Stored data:
--- START ---

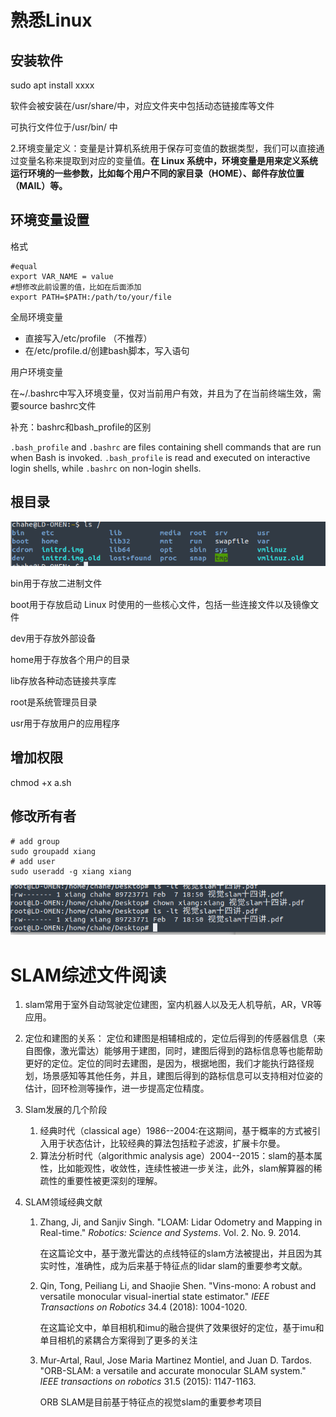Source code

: # 熟悉Linux

## 安装软件

sudo apt install xxxx

软件会被安装在/usr/share/中，对应文件夹中包括动态链接库等文件

可执行文件位于/usr/bin/ 中

2.环境变量定义：变量是计算机系统用于保存可变值的数据类型，我们可以直接通过变量名称来提取到对应的变量值。**在 Linux 系统中，环境变量是用来定义系统运行环境的一些参数，比如每个用户不同的家目录（HOME）、邮件存放位置（MAIL）等。**

## 环境变量设置

格式

```
#equal
export VAR_NAME = value
#想修改此前设置的值，比如在后面添加
export PATH=$PATH:/path/to/your/file
```



全局环境变量

- 直接写入/etc/profile （不推荐）
- 在/etc/profile.d/创建bash脚本，写入语句

用户环境变量

​			在~/.bashrc中写入环境变量，仅对当前用户有效，并且为了在当前终端生效，需要source bashrc文件

补充：bashrc和bash_profile的区别

`.bash_profile` and `.bashrc` are files containing shell commands that are run when Bash is invoked. `.bash_profile` is read and executed on interactive login shells, while `.bashrc` on non-login shells.

## 根目录

![](doc/img/home.png)

bin用于存放二进制文件

boot用于存放启动 Linux 时使用的一些核心文件，包括一些连接文件以及镜像文件

dev用于存放外部设备

home用于存放各个用户的目录

lib存放各种动态链接共享库

root是系统管理员目录

usr用于存放用户的应用程序

## 增加权限

chmod +x a.sh

## 修改所有者

```
# add group 
sudo groupadd xiang
# add user
sudo useradd -g xiang xiang
```

![](doc/img/termin_xiang.png)

# SLAM综述文件阅读

1. slam常用于室外自动驾驶定位建图，室内机器人以及无人机导航，AR，VR等应用。

2. 定位和建图的关系： 定位和建图是相辅相成的，定位后得到的传感器信息（来自图像，激光雷达）能够用于建图，同时，建图后得到的路标信息等也能帮助更好的定位。定位的同时去建图，是因为，根据地图，我们才能执行路径规划，场景感知等其他任务，并且，建图后得到的路标信息可以支持相对位姿的估计，回环检测等操作，进一步提高定位精度。

3. Slam发展的几个阶段

   1. 经典时代（classical age）1986--2004:在这期间，基于概率的方式被引入用于状态估计，比较经典的算法包括粒子滤波，扩展卡尔曼。
   2. 算法分析时代（algorithmic analysis age）2004--2015：slam的基本属性，比如能观性，收敛性，连续性被进一步关注，此外，slam解算器的稀疏性的重要性被更深刻的理解。

4. SLAM领域经典文献

   1. Zhang, Ji, and Sanjiv Singh. "LOAM: Lidar Odometry and Mapping in Real-time." *Robotics: Science and Systems*. Vol. 2. No. 9. 2014.

      在这篇论文中，基于激光雷达的点线特征的slam方法被提出，并且因为其实时性，准确性，成为后来基于特征点的lidar slam的重要参考文献。

   2. Qin, Tong, Peiliang Li, and Shaojie Shen. "Vins-mono: A robust and versatile monocular visual-inertial state estimator." *IEEE Transactions on Robotics* 34.4 (2018): 1004-1020.

      在这篇论文中，单目相机和imu的融合提供了效果很好的定位，基于imu和单目相机的紧耦合方案得到了更多的关注

   3. Mur-Artal, Raul, Jose Maria Martinez Montiel, and Juan D. Tardos. "ORB-SLAM: a versatile and accurate monocular SLAM system." *IEEE transactions on robotics* 31.5 (2015): 1147-1163.

      ORB SLAM是目前基于特征点的视觉slam的重要参考项目
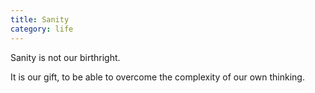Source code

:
 ```yaml
---
title: Sanity
category: life
---
```


Sanity
is not our birthright.

It is our gift,
to be able to overcome
the complexity
of our own thinking.
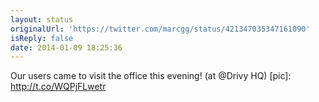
 ```yaml
---
layout: status
originalUrl: 'https://twitter.com/marcgg/status/421347035347161090'
isReply: false
date: 2014-01-09 18:25:36
---
```


Our users came to visit the office this evening! (at @Drivy HQ) [pic]: http://t.co/WQPjFLwetr
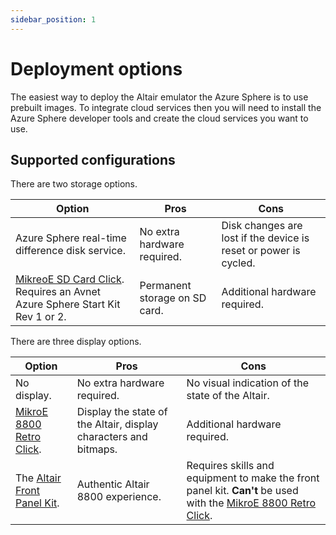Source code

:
 ```yaml
---
sidebar_position: 1
---
```


# Deployment options

The easiest way to deploy the Altair emulator the Azure Sphere is to use prebuilt images. To integrate cloud services then you will need to install the Azure Sphere developer tools and create the cloud services you want to use.

## Supported configurations

There are two storage options.

| Option | Pros   | Cons |
|---|---|---|
| Azure Sphere real-time difference disk service.  | No extra hardware required.  | Disk changes are lost if the device is reset or power is cycled. |
| [MikreoE SD Card Click](https://www.mikroe.com/microsd-click). Requires an Avnet Azure Sphere Start Kit Rev 1 or 2. | Permanent storage on SD card. | Additional hardware required. |

There are three display options.

| Option | Pros   | Cons |
|---|---|---|
| No display.  | No extra hardware required. | No visual indication of the state of the Altair. |
| [MikroE 8800 Retro Click](https://www.mikroe.com/8800-retro-click). | Display the state of the Altair, display characters and bitmaps. | Additional hardware required. |
| The [Altair Front Panel Kit](https://github.com/AzureSphereCloudEnabledAltair8800/AzureSphereAltair8800.Hardware). | Authentic Altair 8800 experience. | Requires skills and equipment to make the front panel kit. **Can't** be used with the [MikroE 8800 Retro Click](https://www.mikroe.com/8800-retro-click). |

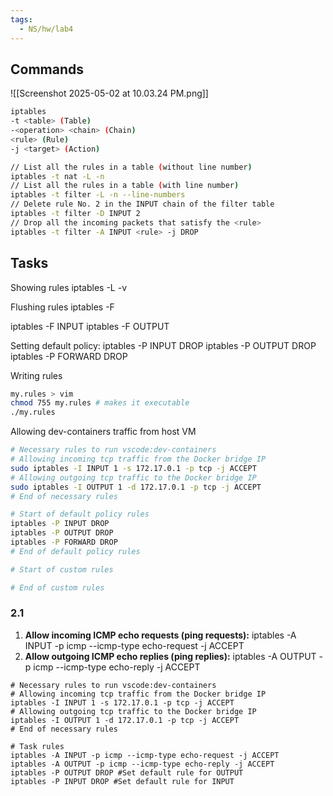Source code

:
 ```yaml
---
tags:
  - NS/hw/lab4
---
```

## Commands

![[Screenshot 2025-05-02 at 10.03.24 PM.png]]

```bash
iptables 
-t <table> (Table)
-<operation> <chain> (Chain)
<rule> (Rule)
-j <target> (Action)
```

```bash
// List all the rules in a table (without line number)
iptables -t nat -L -n
// List all the rules in a table (with line number)
iptables -t filter -L -n --line-numbers
// Delete rule No. 2 in the INPUT chain of the filter table
iptables -t filter -D INPUT 2
// Drop all the incoming packets that satisfy the <rule>
iptables -t filter -A INPUT <rule> -j DROP
```
## Tasks
Showing rules
iptables -L -v

Flushing rules
iptables -F

iptables -F INPUT
iptables -F OUTPUT

Setting default policy:
iptables -P INPUT DROP
iptables -P OUTPUT DROP
iptables -P FORWARD DROP

Writing rules

``` bash
my.rules > vim
chmod 755 my.rules # makes it executable
./my.rules
```

Allowing dev-containers traffic from host VM
```bash
# Necessary rules to run vscode:dev-containers 
# Allowing incoming tcp traffic from the Docker bridge IP
sudo iptables -I INPUT 1 -s 172.17.0.1 -p tcp -j ACCEPT
# Allowing outgoing tcp traffic to the Docker bridge IP 
sudo iptables -I OUTPUT 1 -d 172.17.0.1 -p tcp -j ACCEPT
# End of necessary rules

# Start of default policy rules
iptables -P INPUT DROP
iptables -P OUTPUT DROP
iptables -P FORWARD DROP
# End of default policy rules

# Start of custom rules

# End of custom rules
```

### 2.1
1. **Allow incoming ICMP echo requests (ping requests):**
iptables -A INPUT -p icmp --icmp-type echo-request -j ACCEPT
 2. **Allow outgoing ICMP echo replies (ping replies):**
iptables -A OUTPUT -p icmp --icmp-type echo-reply -j ACCEPT


```
# Necessary rules to run vscode:dev-containers 
# Allowing incoming tcp traffic from the Docker bridge IP
iptables -I INPUT 1 -s 172.17.0.1 -p tcp -j ACCEPT
# Allowing outgoing tcp traffic to the Docker bridge IP 
iptables -I OUTPUT 1 -d 172.17.0.1 -p tcp -j ACCEPT
# End of necessary rules

# Task rules
iptables -A INPUT -p icmp --icmp-type echo-request -j ACCEPT
iptables -A OUTPUT -p icmp --icmp-type echo-reply -j ACCEPT
iptables -P OUTPUT DROP #Set default rule for OUTPUT
iptables -P INPUT DROP #Set default rule for INPUT
```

--- END ---

YOUR GOAL:
Your task for the entries above: copy exactly the span starting with the line with "1. Zhang, Ji, and" and going on through the line with "在这篇论文中，基于激光雷达的", both lines included, and nothing else.

ANSWER FOR THIS EXERCISE:
   1. Zhang, Ji, and Sanjiv Singh. "LOAM: Lidar Odometry and Mapping in Real-time." *Robotics: Science and Systems*. Vol. 2. No. 9. 2014.

      在这篇论文中，基于激光雷达的点线特征的slam方法被提出，并且因为其实时性，准确性，成为后来基于特征点的lidar slam的重要参考文献。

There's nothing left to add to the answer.